1. Kakumanu, Akshay. COMPUTATIONAL MODELLING OF SEQUENCE FEATURES DRIVING TRANSCRIPTION FACTOR BINDING IN NEURONAL REPROGRAMMING.

Degree: 2017, Penn State University

Transcription factors (TF) bind to highly selective regions of the genome. When ectopically expressed in a defined combination, they enable direct conversion of cellular identities. The thesis of this dissertation is that stratification of TF binding targets through meaningful genomic annotations, followed by the discovery of associated sequence signals, will greatly enhance our understanding of binding site selectivity. However, such analyses are often confounded by uneven overlaps of genomic annotations. As a principle approach to motif discovery, this dissertation introduces SeqUnwinder – a computational framework to deconvolve sequence features associated with overlapping genomic annotations at regulatory sites. Using the novel analyses abilities of SeqUnwinder, we make important contributions towards understanding TF binding in neuronal reprogramming systems. It was previously shown that overexpression of Ngn2, Isl1 and Lhx3 (NIL) effectively programs spinal motor neurons from mouse embryonic stem cells (mESC) within 48 hours. This dissertation unravels the mechanisms of TF binding in NIL reprogramming. Based on SeqUnwinder’s prediction, we show that Onecut factors act as facilitators and synergize with Isl1/Lhx3 to gain access to additional binding targets crucial for reprogramming. In another study, we provide insights into the mechanism through which two pro-neuronal basic helix loop helix factors, Ascl1 and Ngn2, program general neurons with preferential inclinations towards specific neuronal subtypes.

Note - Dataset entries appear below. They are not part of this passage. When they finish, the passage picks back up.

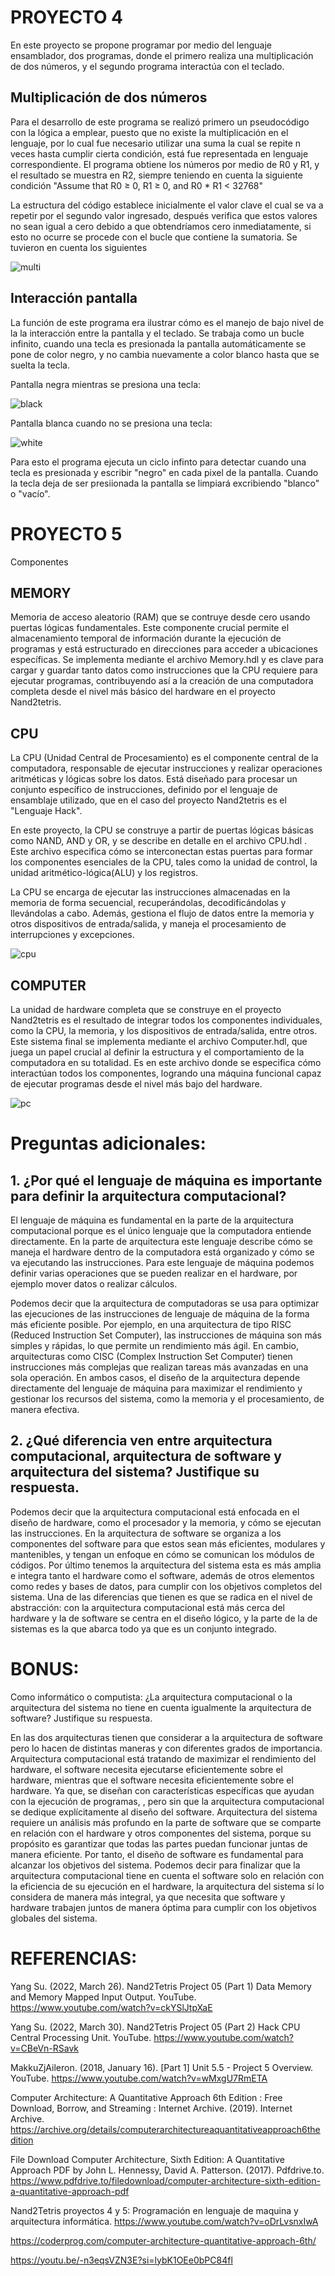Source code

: # PROYECTO 4

En este proyecto se propone programar por medio del lenguaje ensamblador, dos programas, donde el primero realiza una multiplicación de dos números, y el segundo programa interactúa con el teclado.

## Multiplicación de dos números

Para el desarrollo de este programa se realizó primero un pseudocódigo con la lógica a emplear, puesto que no existe la multiplicación en el lenguaje, por lo cual fue necesario utilizar una suma la cual se repite n veces hasta cumplir cierta condición, está fue representada en lenguaje correspondiente. El programa obtiene los números por medio de R0 y R1, y el resultado se muestra en R2, siempre teniendo en cuenta la siguiente condición "Assume that R0 ≥ 0, R1 ≥ 0, and R0 * R1 < 32768"

La estructura del código establece inicialmente el valor clave el cual se va a repetir por el segundo valor ingresado, después verifica que estos valores no sean igual a cero debido a que obtendríamos cero inmediatamente, si esto no ocurre se procede con el bucle que contiene la sumatoria. Se tuvieron en cuenta los siguientes 

![multi](https://github.com/JxxnDx/Grupo-MVidia/blob/main/Pr%C3%A1ctica%203/img/img4_1.jpg)

## Interacción pantalla
La función de este programa era ilustrar cómo es el manejo de bajo nivel de la la interacción entre la pantalla y el teclado. Se trabaja como un bucle infinito, cuando una tecla es presionada la pantalla automáticamente se pone de color negro, y no cambia nuevamente a color blanco hasta que se suelta la tecla. 

Pantalla negra mientras se presiona una tecla:

![black](https://github.com/JxxnDx/Grupo-MVidia/blob/main/Pr%C3%A1ctica%203/img/fill.png)

Pantalla blanca cuando no se presiona una tecla:

![white](https://github.com/JxxnDx/Grupo-MVidia/blob/main/Pr%C3%A1ctica%203/img/fillW.png)

Para esto el programa ejecuta un ciclo infinto para detectar cuando una tecla es presionada y escribir "negro" en cada pixel de la pantalla. Cuando la tecla deja de ser presiionada la pantalla se limpiará excribiendo "blanco" o "vacío".

# PROYECTO 5

Componentes

## MEMORY

Memoria de acceso aleatorio (RAM) que se contruye desde cero usando puertas lógicas fundamentales. Este componente crucial permite el almacenamiento temporal de información durante la ejecución de programas y está estructurado en direcciones para acceder a ubicaciones específicas. Se implementa mediante el archivo Memory.hdl y es clave para cargar y guardar tanto datos como instrucciones que la CPU requiere para ejecutar programas, contribuyendo así a la creación de una computadora completa desde el nivel más básico del hardware en el proyecto Nand2tetris.

## CPU

La CPU (Unidad Central de Procesamiento) es el componente central de la computadora, responsable de ejecutar instrucciones y realizar operaciones aritméticas y lógicas sobre los datos. Está diseñado para procesar un conjunto específico de instrucciones, definido por el lenguaje de ensamblaje utilizado, que en el caso del proyecto Nand2tetris es el "Lenguaje Hack".

En este proyecto, la CPU se construye a partir de puertas lógicas básicas como NAND, AND y OR, y se describe en detalle en el archivo CPU.hdl . Este archivo especifica cómo se interconectan estas puertas para formar los componentes esenciales de la CPU, tales como la unidad de control, la unidad aritmético-lógica(ALU) y los registros.

La CPU se encarga de ejecutar las instrucciones almacenadas en la memoria de forma secuencial, recuperándolas, decodificándolas y llevándolas a cabo. Además, gestiona el flujo de datos entre la memoria y otros dispositivos de entrada/salida, y maneja el procesamiento de interrupciones y excepciones.

![cpu](https://github.com/JxxnDx/Grupo-MVidia/blob/main/Pr%C3%A1ctica%203/img/CPU.PNG)

## COMPUTER

La unidad de hardware completa que se construye en el proyecto Nand2tetris es el resultado de integrar todos los componentes individuales, como la CPU, la memoria, y los dispositivos de entrada/salida, entre otros. Este sistema final se implementa mediante el archivo Computer.hdl, que juega un papel crucial al definir la estructura y el comportamiento de la computadora en su totalidad. Es en este archivo donde se especifica cómo interactúan todos los componentes, logrando una máquina funcional capaz de ejecutar programas desde el nivel más bajo del hardware.

![pc](https://github.com/JxxnDx/Grupo-MVidia/blob/main/Pr%C3%A1ctica%203/img/COMPUTER.PNG)

# Preguntas adicionales:
## 1. ¿Por qué el lenguaje de máquina es importante para definir la arquitectura computacional?

El lenguaje de máquina es fundamental en la parte de la arquitectura computacional porque es el único lenguaje que la computadora entiende directamente. En la parte de arquitectura este lenguaje describe cómo se maneja el hardware dentro de  la computadora está organizado y cómo se va ejecutando las instrucciones. Para este lenguaje de máquina podemos definir varias operaciones que se pueden realizar en el hardware, por ejemplo mover datos o realizar cálculos.

Podemos decir que la arquitectura de computadoras se usa  para optimizar las  ejecuciones de las instrucciones de lenguaje de máquina de la forma más eficiente posible. Por ejemplo, en una arquitectura de tipo RISC (Reduced Instruction Set Computer), las instrucciones de máquina son más simples y rápidas, lo que permite un rendimiento más ágil. En cambio, arquitecturas como CISC (Complex Instruction Set Computer) tienen instrucciones más complejas que realizan tareas más avanzadas en una sola operación. En ambos casos, el diseño de la arquitectura depende directamente del lenguaje de máquina para maximizar el rendimiento y gestionar los recursos del sistema, como la memoria y el procesamiento, de manera efectiva.

## 2. ¿Qué diferencia ven entre arquitectura computacional, arquitectura de software y arquitectura del sistema? Justifique su respuesta.

Podemos decir que la arquitectura computacional está enfocada en el diseño de hardware, como el procesador y la memoria, y cómo se ejecutan las instrucciones. En la arquitectura de software  se organiza a los componentes del software para que estos sean más eficientes, modulares y mantenibles,  y tengan un  enfoque en cómo se comunican los módulos de códigos.  Por último tenemos la arquitectura del sistema esta es más amplia e integra tanto el hardware como el software, además de otros elementos como redes y bases de datos, para cumplir con los objetivos completos del sistema.
Una de las diferencias que tienen es que se radica en el nivel de abstracción: con la arquitectura computacional está más cerca del hardware y la de software se centra en el diseño lógico, y la parte de la de sistemas es la que abarca todo ya que  es un conjunto integrado.

# BONUS:
Como informático o computista: ¿La arquitectura computacional o la arquitectura del sistema no tiene en cuenta igualmente la arquitectura de software? Justifique su respuesta.

En las dos arquitecturas tienen que considerar a la arquitectura de software pero lo hacen de distintas maneras y con diferentes grados  de importancia. 
Arquitectura computacional está tratando de maximizar el rendimiento del hardware, el software necesita ejecutarse eficientemente sobre el hardware, mientras que el software necesita eficientemente sobre el hardware. Ya que, se diseñan con características específicas que ayudan con la ejecución de programas,  , pero sin que la arquitectura computacional se dedique explícitamente al diseño del software.
Arquitectura del sistema requiere un análisis más profundo en la parte de software que se comparte en relación con el hardware y otros componentes del sistema,  porque su propósito es garantizar que todas las partes puedan  funcionar juntas de manera eficiente. Por tanto, el diseño de software es fundamental para alcanzar los objetivos del sistema.
Podemos decir para finalizar que la arquitectura computacional tiene en cuenta el software solo en relación con la eficiencia de su ejecución en el hardware, la arquitectura del sistema sí lo considera de manera más integral, ya que necesita que software y hardware trabajen juntos de manera óptima para cumplir con los objetivos globales del sistema.


# REFERENCIAS:

Yang Su. (2022, March 26). Nand2Tetris Project 05 (Part 1) Data Memory and Memory Mapped Input Output. YouTube. https://www.youtube.com/watch?v=ckYSlJtpXaE

‌Yang Su. (2022, March 30). Nand2Tetris Project 05 (Part 2) Hack CPU Central Processing Unit. YouTube. https://www.youtube.com/watch?v=CBeVn-RSavk

‌MakkuZjAileron. (2018, January 16). [Part 1] Unit 5.5 - Project 5 Overview. YouTube. https://www.youtube.com/watch?v=wMxgU7RmETA

Computer Architecture: A Quantitative Approach 6th Edition : Free Download, Borrow, and Streaming : Internet Archive. (2019). Internet Archive. https://archive.org/details/computerarchitectureaquantitativeapproach6thedition

File Download Computer Architecture, Sixth Edition: A Quantitative Approach PDF by John L. Hennessy, David A. Patterson. (2017). Pdfdrive.to. https://www.pdfdrive.to/filedownload/computer-architecture-sixth-edition-a-quantitative-approach-pdf

Nand2Tetris proyectos 4 y 5: Programación en lenguaje de maquina y arquitectura informática. https://www.youtube.com/watch?v=oDrLvsnxIwA

https://coderprog.com/computer-architecture-quantitative-approach-6th/

https://youtu.be/-n3eqsVZN3E?si=lybK1OEe0bPC84fl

Using SeqUnwinder’s approach, we show that the binding preferences of the DNA binding domains of Ascl1 and Ngn2 directly bestows them with distinct instructive abilities to program different neuronal subtypes. Advisors/Committee Members: Shaun A Mahony, Dissertation Advisor/Co-Advisor, Shaun A Mahony, Committee Chair/Co-Chair, Benjamin Franklin Pugh, Committee Member, Ross Cameron Hardison, Committee Member, Yu Zhang, Outside Member, Esteban O. Mazzoni, Committee Member.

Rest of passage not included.